▶ [Exercise directions] Line by line, return everything in the listing exactly.
Task inputs START
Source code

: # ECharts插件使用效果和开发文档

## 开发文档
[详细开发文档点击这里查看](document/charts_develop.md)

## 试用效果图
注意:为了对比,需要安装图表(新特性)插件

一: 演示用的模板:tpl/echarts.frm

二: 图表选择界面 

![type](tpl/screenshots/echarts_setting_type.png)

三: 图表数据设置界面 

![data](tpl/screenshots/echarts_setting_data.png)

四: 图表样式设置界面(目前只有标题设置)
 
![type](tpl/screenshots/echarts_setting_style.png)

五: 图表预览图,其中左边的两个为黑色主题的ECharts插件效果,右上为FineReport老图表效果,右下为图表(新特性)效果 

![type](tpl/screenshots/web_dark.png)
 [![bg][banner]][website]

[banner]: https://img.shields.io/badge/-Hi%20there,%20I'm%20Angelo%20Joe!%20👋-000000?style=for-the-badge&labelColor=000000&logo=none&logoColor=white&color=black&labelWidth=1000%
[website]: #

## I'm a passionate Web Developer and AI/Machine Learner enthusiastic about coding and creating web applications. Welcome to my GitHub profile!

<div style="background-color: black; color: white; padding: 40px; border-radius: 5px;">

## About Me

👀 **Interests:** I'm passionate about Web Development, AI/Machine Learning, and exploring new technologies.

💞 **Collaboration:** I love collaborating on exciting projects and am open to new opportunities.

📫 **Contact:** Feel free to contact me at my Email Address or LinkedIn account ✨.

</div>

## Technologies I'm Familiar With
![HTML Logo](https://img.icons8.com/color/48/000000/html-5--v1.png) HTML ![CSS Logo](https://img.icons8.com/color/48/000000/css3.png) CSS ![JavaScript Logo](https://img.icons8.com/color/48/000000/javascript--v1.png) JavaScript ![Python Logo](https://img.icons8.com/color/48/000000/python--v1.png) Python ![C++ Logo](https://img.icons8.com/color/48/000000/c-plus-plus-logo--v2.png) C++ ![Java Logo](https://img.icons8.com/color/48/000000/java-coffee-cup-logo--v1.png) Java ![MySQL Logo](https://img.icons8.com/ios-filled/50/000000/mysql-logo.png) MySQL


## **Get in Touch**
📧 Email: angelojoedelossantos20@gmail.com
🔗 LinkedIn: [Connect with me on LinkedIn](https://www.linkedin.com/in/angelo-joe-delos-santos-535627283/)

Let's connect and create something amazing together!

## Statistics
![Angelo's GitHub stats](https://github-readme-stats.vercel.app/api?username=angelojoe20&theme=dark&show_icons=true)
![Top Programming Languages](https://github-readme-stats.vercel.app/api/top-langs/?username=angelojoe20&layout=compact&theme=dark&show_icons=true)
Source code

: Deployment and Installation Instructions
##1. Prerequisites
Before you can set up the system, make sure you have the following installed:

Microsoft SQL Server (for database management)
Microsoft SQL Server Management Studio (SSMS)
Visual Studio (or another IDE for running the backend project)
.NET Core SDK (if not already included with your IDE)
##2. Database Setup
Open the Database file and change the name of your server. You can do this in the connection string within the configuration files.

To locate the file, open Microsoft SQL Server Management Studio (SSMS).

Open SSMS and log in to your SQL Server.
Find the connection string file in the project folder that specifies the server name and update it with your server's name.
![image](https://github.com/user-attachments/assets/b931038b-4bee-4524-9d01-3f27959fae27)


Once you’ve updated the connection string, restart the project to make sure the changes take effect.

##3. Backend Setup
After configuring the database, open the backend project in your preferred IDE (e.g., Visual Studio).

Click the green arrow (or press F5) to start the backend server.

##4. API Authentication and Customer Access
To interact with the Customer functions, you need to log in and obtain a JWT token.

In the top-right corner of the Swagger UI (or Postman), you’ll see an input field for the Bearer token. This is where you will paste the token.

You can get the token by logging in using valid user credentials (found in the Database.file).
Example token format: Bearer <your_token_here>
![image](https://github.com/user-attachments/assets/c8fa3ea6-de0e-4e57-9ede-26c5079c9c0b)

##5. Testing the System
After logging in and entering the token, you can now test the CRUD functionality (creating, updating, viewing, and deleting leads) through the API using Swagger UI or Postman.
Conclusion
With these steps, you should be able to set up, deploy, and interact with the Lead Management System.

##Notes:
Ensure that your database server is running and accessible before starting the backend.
Task inputs END
▶ [Answer to the problem]
Source code

: # ECharts插件使用效果和开发文档

## 开发文档
[详细开发文档点击这里查看](document/charts_develop.md)

## 试用效果图
注意:为了对比,需要安装图表(新特性)插件

一: 演示用的模板:tpl/echarts.frm

二: 图表选择界面 

![type](tpl/screenshots/echarts_setting_type.png)

三: 图表数据设置界面 

![data](tpl/screenshots/echarts_setting_data.png)

四: 图表样式设置界面(目前只有标题设置)
 
![type](tpl/screenshots/echarts_setting_style.png)

五: 图表预览图,其中左边的两个为黑色主题的ECharts插件效果,右上为FineReport老图表效果,右下为图表(新特性)效果 

![type](tpl/screenshots/web_dark.png)
 [![bg][banner]][website]

[banner]: https://img.shields.io/badge/-Hi%20there,%20I'm%20Angelo%20Joe!%20👋-000000?style=for-the-badge&labelColor=000000&logo=none&logoColor=white&color=black&labelWidth=1000%
[website]: #

## I'm a passionate Web Developer and AI/Machine Learner enthusiastic about coding and creating web applications. Welcome to my GitHub profile!

<div style="background-color: black; color: white; padding: 40px; border-radius: 5px;">

## About Me

👀 **Interests:** I'm passionate about Web Development, AI/Machine Learning, and exploring new technologies.

💞 **Collaboration:** I love collaborating on exciting projects and am open to new opportunities.

📫 **Contact:** Feel free to contact me at my Email Address or LinkedIn account ✨.

</div>

## Technologies I'm Familiar With
![HTML Logo](https://img.icons8.com/color/48/000000/html-5--v1.png) HTML ![CSS Logo](https://img.icons8.com/color/48/000000/css3.png) CSS ![JavaScript Logo](https://img.icons8.com/color/48/000000/javascript--v1.png) JavaScript ![Python Logo](https://img.icons8.com/color/48/000000/python--v1.png) Python ![C++ Logo](https://img.icons8.com/color/48/000000/c-plus-plus-logo--v2.png) C++ ![Java Logo](https://img.icons8.com/color/48/000000/java-coffee-cup-logo--v1.png) Java ![MySQL Logo](https://img.icons8.com/ios-filled/50/000000/mysql-logo.png) MySQL


## **Get in Touch**
📧 Email: angelojoedelossantos20@gmail.com
🔗 LinkedIn: [Connect with me on LinkedIn](https://www.linkedin.com/in/angelo-joe-delos-santos-535627283/)

Let's connect and create something amazing together!

## Statistics
![Angelo's GitHub stats](https://github-readme-stats.vercel.app/api?username=angelojoe20&theme=dark&show_icons=true)
![Top Programming Languages](https://github-readme-stats.vercel.app/api/top-langs/?username=angelojoe20&layout=compact&theme=dark&show_icons=true)
Source code

: Deployment and Installation Instructions
##1. Prerequisites
Before you can set up the system, make sure you have the following installed:

Microsoft SQL Server (for database management)
Microsoft SQL Server Management Studio (SSMS)
Visual Studio (or another IDE for running the backend project)
.NET Core SDK (if not already included with your IDE)
##2. Database Setup
Open the Database file and change the name of your server. You can do this in the connection string within the configuration files.

To locate the file, open Microsoft SQL Server Management Studio (SSMS).

Open SSMS and log in to your SQL Server.
Find the connection string file in the project folder that specifies the server name and update it with your server's name.
![image](https://github.com/user-attachments/assets/b931038b-4bee-4524-9d01-3f27959fae27)


Once you’ve updated the connection string, restart the project to make sure the changes take effect.

##3. Backend Setup
After configuring the database, open the backend project in your preferred IDE (e.g., Visual Studio).

Click the green arrow (or press F5) to start the backend server.

##4. API Authentication and Customer Access
To interact with the Customer functions, you need to log in and obtain a JWT token.

In the top-right corner of the Swagger UI (or Postman), you’ll see an input field for the Bearer token. This is where you will paste the token.

You can get the token by logging in using valid user credentials (found in the Database.file).
Example token format: Bearer <your_token_here>
![image](https://github.com/user-attachments/assets/c8fa3ea6-de0e-4e57-9ede-26c5079c9c0b)

##5. Testing the System
After logging in and entering the token, you can now test the CRUD functionality (creating, updating, viewing, and deleting leads) through the API using Swagger UI or Postman.
Conclusion
With these steps, you should be able to set up, deploy, and interact with the Lead Management System.

##Notes:
Ensure that your database server is running and accessible before starting the backend.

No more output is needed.